高齢者もベンチャーの時代 生きがい、労働力不足補う

編み物教室でマフラーの製作に取り組む高齢者=堺市東区の白鷺団地
編み物教室でマフラーの製作に取り組む高齢者=堺市東区の白鷺団地

 少子高齢化で働き手が少なくなる中、高齢者による事業が注目を集めている。ベテランの知恵を生かした仕事が評価され、成功例も出てきた。現役を引退した人たちに生きがいをもたらすだけでなく、将来の労働力不足を一部補う可能性もある。堺市では、ニット製品を受注生産する高齢者ベンチャーの設立準備が進んでいる。(牛島要平)

 里山に入って季節の木の葉や花、山菜などを集め、日本料理店に出荷する-。徳島県上勝(かみかつ)町で成功した高齢者によるビジネスだ。愛知県豊田市の民俗資料館「三州足助(あすけ)屋敷」では、山里に伝わる機織りや傘張りなどの実演を高齢者が行っている。

 いずれも高齢者に生きがいと収入をもたらす取り組み。働く人が減って地域経済が衰退していくのを防ぐ効果も期待されている。

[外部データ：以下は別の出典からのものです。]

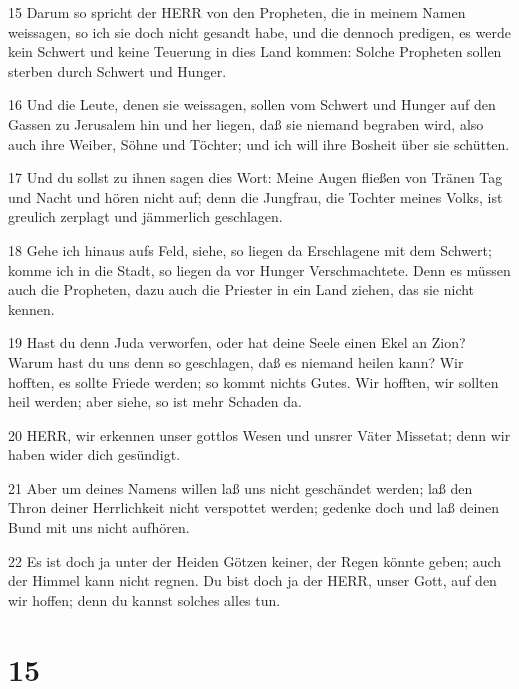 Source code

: \par 15 Darum so spricht der HERR von den Propheten, die in meinem Namen weissagen, so ich sie doch nicht gesandt habe, und die dennoch predigen, es werde kein Schwert und keine Teuerung in dies Land kommen: Solche Propheten sollen sterben durch Schwert und Hunger.
\par 16 Und die Leute, denen sie weissagen, sollen vom Schwert und Hunger auf den Gassen zu Jerusalem hin und her liegen, daß sie niemand begraben wird, also auch ihre Weiber, Söhne und Töchter; und ich will ihre Bosheit über sie schütten.
\par 17 Und du sollst zu ihnen sagen dies Wort: Meine Augen fließen von Tränen Tag und Nacht und hören nicht auf; denn die Jungfrau, die Tochter meines Volks, ist greulich zerplagt und jämmerlich geschlagen.
\par 18 Gehe ich hinaus aufs Feld, siehe, so liegen da Erschlagene mit dem Schwert; komme ich in die Stadt, so liegen da vor Hunger Verschmachtete. Denn es müssen auch die Propheten, dazu auch die Priester in ein Land ziehen, das sie nicht kennen.
\par 19 Hast du denn Juda verworfen, oder hat deine Seele einen Ekel an Zion? Warum hast du uns denn so geschlagen, daß es niemand heilen kann? Wir hofften, es sollte Friede werden; so kommt nichts Gutes. Wir hofften, wir sollten heil werden; aber siehe, so ist mehr Schaden da.
\par 20 HERR, wir erkennen unser gottlos Wesen und unsrer Väter Missetat; denn wir haben wider dich gesündigt.
\par 21 Aber um deines Namens willen laß uns nicht geschändet werden; laß den Thron deiner Herrlichkeit nicht verspottet werden; gedenke doch und laß deinen Bund mit uns nicht aufhören.
\par 22 Es ist doch ja unter der Heiden Götzen keiner, der Regen könnte geben; auch der Himmel kann nicht regnen. Du bist doch ja der HERR, unser Gott, auf den wir hoffen; denn du kannst solches alles tun.

\chapter{15}

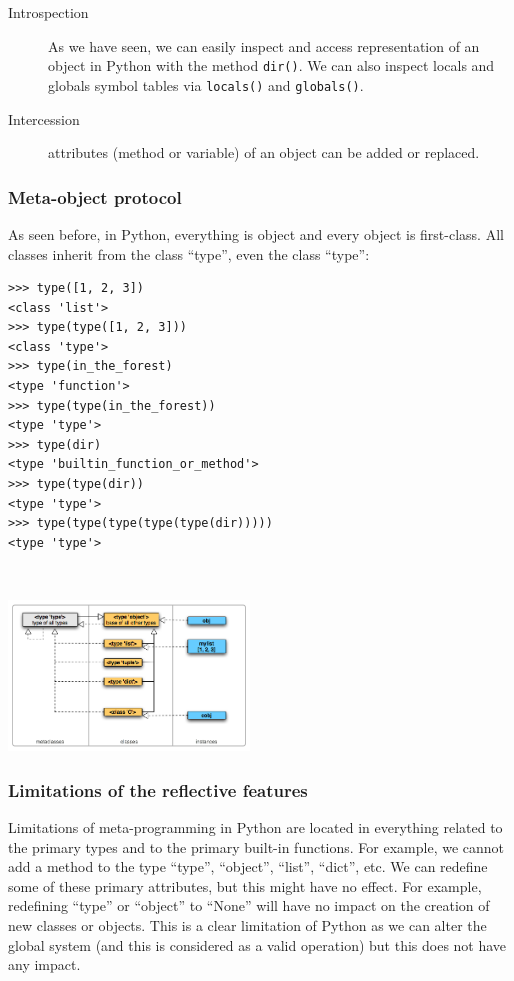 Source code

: \documentclass[a4paper,10pt]{article}
\begin{document}
\begin{description}
\item[Introspection] As we have seen, we can easily inspect and access representation of an object in Python with the method \lstinline|dir()|. We can also inspect locals and globals symbol tables via \lstinline|locals()| and \lstinline|globals()|.

\item[Intercession] attributes (method or variable) of an object can be added or replaced.
\end{description}

\subsubsection{Meta-object protocol}

As seen before, in Python, everything is object and every object is first-class. All classes inherit from the class ``type'', even the class ``type'':

\begin{minipage}[c]{.48\linewidth}
\begin{lstlisting}
>>> type([1, 2, 3])
<class 'list'>
>>> type(type([1, 2, 3]))
<class 'type'>
>>> type(in_the_forest)
<type 'function'>
>>> type(type(in_the_forest))
<type 'type'>
>>> type(dir)
<type 'builtin_function_or_method'>
>>> type(type(dir))
<type 'type'>
>>> type(type(type(type(type(dir)))))
<type 'type'>
\end{lstlisting}
~\\
\end{minipage} \hfill
\begin{minipage}[c]{.48\linewidth}
\includegraphics[height=4cm]{typesmap.png}
\end{minipage}

\subsubsection{Limitations of the reflective features}

Limitations of meta-programming in Python are located in everything related to the primary types and to the primary built-in functions.
For example, we cannot add a method to the type ``type'', ``object'', ``list'', ``dict'', etc.
We can redefine some of these primary attributes, but this might have no effect.
For example, redefining ``type'' or ``object'' to ``None'' will have no impact on the creation of new classes or objects.
This is a clear limitation of Python as we can alter the global system (and this is considered as a valid operation) but this does not have any impact.
\end{document}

 総務省統計局などによると国内の生産年齢(15歳以上65歳未満)人口は平成7年の8726万人をピークに減少し、26年10月現在で7785万人。少子化と団塊世代の引退が要因で、過疎地に限らず高齢者の労働力を生かすことが課題となっている。

仕事で笑顔に

 「施しを受けるのは嫌」

 「だれかのために何かすれば元気になれる」

 大阪府立大の奥田浩之客員准教授(48)らが4年前に堺市東区の白鷺(しらさぎ)団地での調査で集めた高齢者の声だ。昭和38年完成の同団地には現在千人以上が暮らすが、高齢化が進み今後の生活への不安が増していたという。

 だが、奥田准教授と学生らがニット製品を受注販売する高齢者ベンチャーの設立に向けて動き出すと様子が変わり始めた。